*** Opening of Given information ***

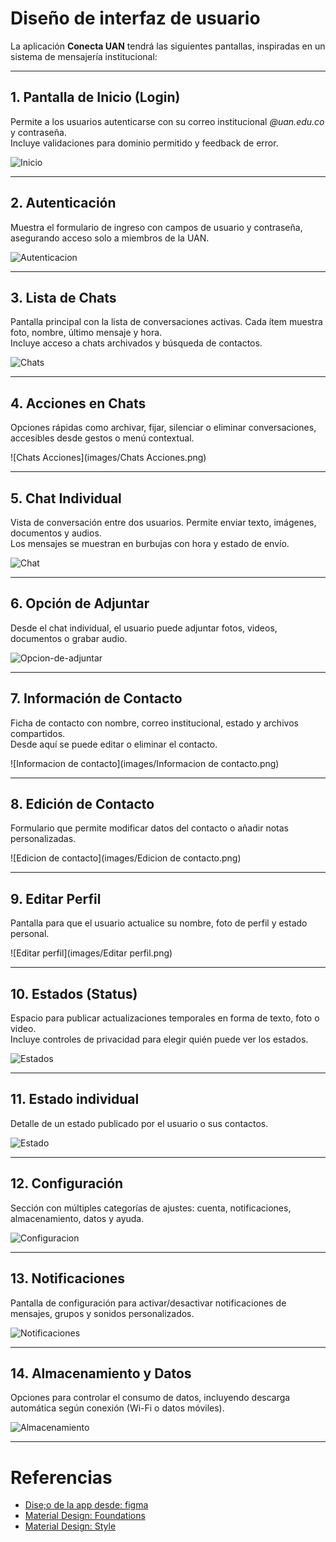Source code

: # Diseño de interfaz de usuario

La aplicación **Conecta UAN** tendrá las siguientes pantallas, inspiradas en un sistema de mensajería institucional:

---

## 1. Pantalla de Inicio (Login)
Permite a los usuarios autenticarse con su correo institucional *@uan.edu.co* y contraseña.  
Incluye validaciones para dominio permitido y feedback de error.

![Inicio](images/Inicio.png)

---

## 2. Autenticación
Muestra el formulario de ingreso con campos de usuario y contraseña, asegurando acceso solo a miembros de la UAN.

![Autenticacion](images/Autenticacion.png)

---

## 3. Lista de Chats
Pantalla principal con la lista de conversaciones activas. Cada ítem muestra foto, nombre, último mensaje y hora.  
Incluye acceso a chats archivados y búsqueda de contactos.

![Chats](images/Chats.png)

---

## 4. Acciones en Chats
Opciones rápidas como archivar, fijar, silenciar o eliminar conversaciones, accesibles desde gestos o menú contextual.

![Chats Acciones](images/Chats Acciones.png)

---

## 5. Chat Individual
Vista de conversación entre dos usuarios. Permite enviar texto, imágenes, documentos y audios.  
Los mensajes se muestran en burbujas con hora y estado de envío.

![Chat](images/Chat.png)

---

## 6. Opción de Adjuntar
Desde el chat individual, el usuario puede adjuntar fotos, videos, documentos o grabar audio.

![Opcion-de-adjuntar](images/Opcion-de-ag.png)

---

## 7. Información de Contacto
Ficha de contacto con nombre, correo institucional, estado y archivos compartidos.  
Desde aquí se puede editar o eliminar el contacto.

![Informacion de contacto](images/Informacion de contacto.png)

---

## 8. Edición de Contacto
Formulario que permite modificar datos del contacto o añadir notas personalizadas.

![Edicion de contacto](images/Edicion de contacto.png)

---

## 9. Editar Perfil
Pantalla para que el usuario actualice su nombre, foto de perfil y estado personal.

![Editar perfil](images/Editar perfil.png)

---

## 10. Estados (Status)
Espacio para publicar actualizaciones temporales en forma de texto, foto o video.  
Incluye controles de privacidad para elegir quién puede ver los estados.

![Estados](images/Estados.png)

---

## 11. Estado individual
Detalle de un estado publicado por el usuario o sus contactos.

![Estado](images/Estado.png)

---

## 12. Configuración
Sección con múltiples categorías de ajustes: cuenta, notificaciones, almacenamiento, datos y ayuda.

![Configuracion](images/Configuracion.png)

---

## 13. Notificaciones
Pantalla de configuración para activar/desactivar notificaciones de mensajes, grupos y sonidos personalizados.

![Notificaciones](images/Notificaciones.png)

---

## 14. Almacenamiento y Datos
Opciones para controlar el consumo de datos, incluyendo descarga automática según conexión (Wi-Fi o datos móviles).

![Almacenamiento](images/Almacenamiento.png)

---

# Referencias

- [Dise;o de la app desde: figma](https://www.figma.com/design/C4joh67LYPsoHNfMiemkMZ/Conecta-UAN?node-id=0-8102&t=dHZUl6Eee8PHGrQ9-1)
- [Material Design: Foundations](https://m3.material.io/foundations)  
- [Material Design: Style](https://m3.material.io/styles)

*** Close of Given information ***
*** Opening of Given information ***

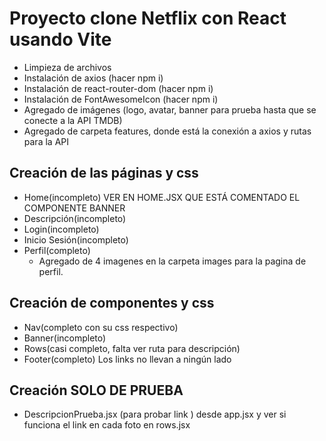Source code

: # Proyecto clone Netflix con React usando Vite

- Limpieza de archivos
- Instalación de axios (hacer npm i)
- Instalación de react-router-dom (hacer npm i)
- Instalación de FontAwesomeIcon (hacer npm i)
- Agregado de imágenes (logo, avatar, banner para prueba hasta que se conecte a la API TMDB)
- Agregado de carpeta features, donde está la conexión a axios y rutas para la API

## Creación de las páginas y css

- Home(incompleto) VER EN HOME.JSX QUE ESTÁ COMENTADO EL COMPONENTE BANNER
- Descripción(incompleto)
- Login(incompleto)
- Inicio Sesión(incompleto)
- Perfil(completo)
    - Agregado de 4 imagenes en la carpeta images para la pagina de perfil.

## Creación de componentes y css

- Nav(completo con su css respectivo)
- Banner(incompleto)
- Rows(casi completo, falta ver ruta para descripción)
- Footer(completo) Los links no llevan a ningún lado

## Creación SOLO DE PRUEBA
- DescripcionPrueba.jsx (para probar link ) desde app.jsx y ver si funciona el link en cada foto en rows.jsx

*** Close of Given information ***

How to complete this task
Copy, exactly and only, the lines above that begin with the one containing "- Inicio Sesión(incompleto)" and finish with the one containing "- DescripcionPrueba.jsx (para".

Reply
- Inicio Sesión(incompleto)
- Perfil(completo)
    - Agregado de 4 imagenes en la carpeta images para la pagina de perfil.

## Creación de componentes y css

- Nav(completo con su css respectivo)
- Banner(incompleto)
- Rows(casi completo, falta ver ruta para descripción)
- Footer(completo) Los links no llevan a ningún lado

## Creación SOLO DE PRUEBA
- DescripcionPrueba.jsx (para probar link ) desde app.jsx y ver si funciona el link en cada foto en rows.jsx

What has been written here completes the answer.